Field	Type	Required	Description
`provider`	string	Yes	LLM provider backend: `anthropic`, `openai`, `gemini`, `openrouter`, `azure-openai`, `vllm`
`apiKeySecretRef`	object	Yes	`{name, key}` — reference to a Secret holding the API key
`endpoint`	string	No	Custom API endpoint URL (required for azure-openai and vllm). For azure-openai, the resource URL (e.g. `https://myresource.openai.azure.com`).

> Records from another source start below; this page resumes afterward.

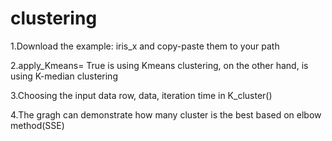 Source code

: # clustering
1.Download the example: iris_x and copy-paste them to your path

2.apply_Kmeans= True is using Kmeans clustering, on the other hand, is using K-median clustering

3.Choosing the input data row, data, iteration time in K_cluster()

4.The gragh can demonstrate how many cluster is the best based on elbow method(SSE)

`apiVersion`	string	No	API version query parameter. Required for `azure-openai` (e.g. `2024-06-01`). Ignored by other providers.
`allowedModels`	string[]	No	Model IDs allowed. Empty = all allowed. For azure-openai, these are deployment names.
`deniedModels`	string[]	No	Model IDs denied. Takes precedence over allowedModels.
`maxTokensPerDay`	integer	No	Hard daily budget across ALL agents using this provider
`maxTokensPerRequest`	integer	No	Max tokens per single request
`retry.maxAttempts`	integer	No	Total attempts including the first try. Default `3`, clamped to `[1,10]`.
`retry.initialBackoffMs`	integer	No	Backoff before the second attempt. Doubles each retry (with ±25% jitter). Default `200`.
`retry.maxBackoffMs`	integer	No	Upper cap on the backoff. Default `5000`.
`fallbacks`	string[]	No	Ordered `provider/model-id` references tried when retries on the primary exhaust.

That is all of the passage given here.